Mobile Ad Spending Mobilizes, Albeit At A Slightly Slower Rate

Mobile Advertising Revenue chart

The rate of growth of mobile advertising has slowed considerably over the past several months, but it remains one of the fastest growing emerging mediums on Madison Avenue, according to a new forecast being released today by Interpublic's Magna unit. U.S. advertisers are projected to spend $229 million on mobile media this year, up 26% from $169 million in 2008. Those numbers have been revised downward from Magna's last forecast in July 2008, when it projected that mobile ad spending would rise 43% to $298 million in 2009. Even so, Magna now expects mobile ad spending to nearly double by 2011, when it will reach $409 million.

The forecast, the second in an ongoing series of revisions that will be released over the coming weeks by Magna Global Director of Forecasting Brian Wieser, follows one issued last week that showed a similar slowing of the growth rate of online video advertising - to 32% this year, from Wieser's earlier forecast of 45% - indicates that like the rest of the media economy, the expansion of emerging media platforms has ebbed with the economic recession.

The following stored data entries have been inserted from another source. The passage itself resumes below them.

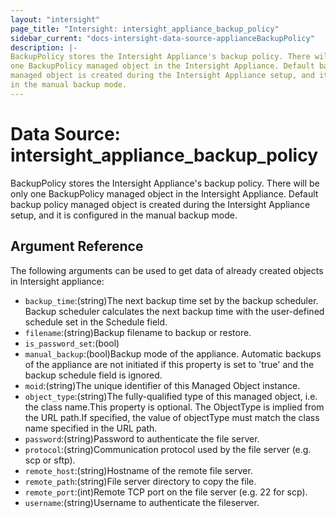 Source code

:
 ```yaml
---
layout: "intersight"
page_title: "Intersight: intersight_appliance_backup_policy"
sidebar_current: "docs-intersight-data-source-applianceBackupPolicy"
description: |-
BackupPolicy stores the Intersight Appliance's backup policy. There will be only
one BackupPolicy managed object in the Intersight Appliance. Default backup policy
managed object is created during the Intersight Appliance setup, and it is configured
in the manual backup mode.
---
```


# Data Source: intersight_appliance_backup_policy
BackupPolicy stores the Intersight Appliance's backup policy. There will be only
one BackupPolicy managed object in the Intersight Appliance. Default backup policy
managed object is created during the Intersight Appliance setup, and it is configured
in the manual backup mode.
## Argument Reference
The following arguments can be used to get data of already created objects in Intersight appliance:
* `backup_time`:(string)The next backup time set by the backup scheduler. Backup scheduler calculates the next backup time with the user-defined schedule set in the Schedule field.
* `filename`:(string)Backup filename to backup or restore.
* `is_password_set`:(bool)
* `manual_backup`:(bool)Backup mode of the appliance. Automatic backups of the appliance are not initiated if this property is set to 'true' and the backup schedule field is ignored.
* `moid`:(string)The unique identifier of this Managed Object instance.
* `object_type`:(string)The fully-qualified type of this managed object, i.e. the class name.This property is optional. The ObjectType is implied from the URL path.If specified, the value of objectType must match the class name specified in the URL path.
* `password`:(string)Password to authenticate the file server.
* `protocol`:(string)Communication protocol used by the file server (e.g. scp or sftp).
* `remote_host`:(string)Hostname of the remote file server.
* `remote_path`:(string)File server directory to copy the file.
* `remote_port`:(int)Remote TCP port on the file server (e.g. 22 for scp).
* `username`:(string)Username to authenticate the fileserver.
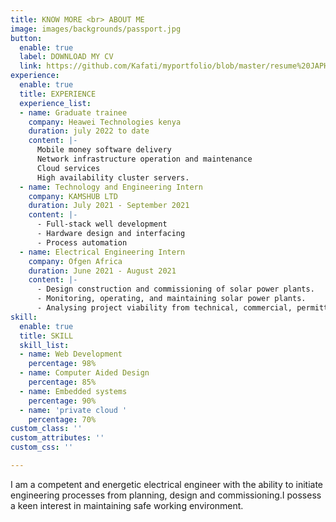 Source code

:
 ```yaml
---
title: KNOW MORE <br> ABOUT ME
image: images/backgrounds/passport.jpg
button:
  enable: true
  label: DOWNLOAD MY CV
  link: https://github.com/Kafati/myportfolio/blob/master/resume%20JAPHETH%20KORIR%20September%202022%20software.pdf
experience:
  enable: true
  title: EXPERIENCE
  experience_list:
  - name: Graduate trainee
    company: Heawei Technologies kenya
    duration: july 2022 to date
    content: |-
      Mobile money software delivery
      Network infrastructure operation and maintenance
      Cloud services
      High availability cluster servers.
  - name: Technology and Engineering Intern
    company: KAMSHUB LTD
    duration: July 2021 - September 2021
    content: |-
      - Full-stack well development
      - Hardware design and interfacing
      - Process automation
  - name: Electrical Engineering Intern
    company: Ofgen Africa
    duration: June 2021 - August 2021
    content: |-
      - Design construction and commissioning of solar power plants.
      - Monitoring, operating, and maintaining solar power plants.
      - Analysing project viability from technical, commercial, permitting, and legal aspects of solar power projects from inception to financing.
skill:
  enable: true
  title: SKILL
  skill_list:
  - name: Web Development
    percentage: 98%
  - name: Computer Aided Design
    percentage: 85%
  - name: Embedded systems
    percentage: 90%
  - name: 'private cloud '
    percentage: 70%
custom_class: ''
custom_attributes: ''
custom_css: ''

---
```

I am a competent and energetic electrical engineer with the ability to initiate engineering processes from planning, design and commissioning.I possess a keen interest in maintaining safe working environment.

"Although these figures represent downward revisions from our forecast in the middle of last year (prior to the subsequent escalation of the ongoing recession), we expect a re-acceleration in 2010 as the emerging mobile applications market organizes to support the sustained growth of ad-supported apps," Wieser explains in the new report.

In it, he notes that the mobile category isn't actually a single advertising platform, but is an array of a "highly fragmented group of divergent advertising models collectively organized around portable (and primarily cellular network-based) media, a wide variety of trends converge to produce this total."

All of them are being driven by the acceleration of several key variables, including the rise cellular subscriptions, the expansion of mobile Web access, and the explosion of the mobile apps model spurred by the launch of Apple's iPhone, and the ensuing App Store model.

Like other rapidly emerging, but unwieldy new media, Wieser says third part aggregators are racing forward to organize the disparate collection of mobile advertising opportunities into so-called "ad networks," which Wieser notes are currently the "largest sub-sector" within the mobile advertising marketplace, and are expected to experience the greatest growth over the next several years.

"By aggregating billions of advertising impressions on a monthly basis, ad networks represent the most efficient way to sell the largest possible collection of audiences, and thus have become the primary beneficiaries of increasing mobile web consumption," he writes. "At the same time, ad networks have leveraged their expertise into the application world, and can aggregate inventory to sell beyond the mobile web as the small publishers and developers dominating the application business will most typically outsource ad sales to these entities."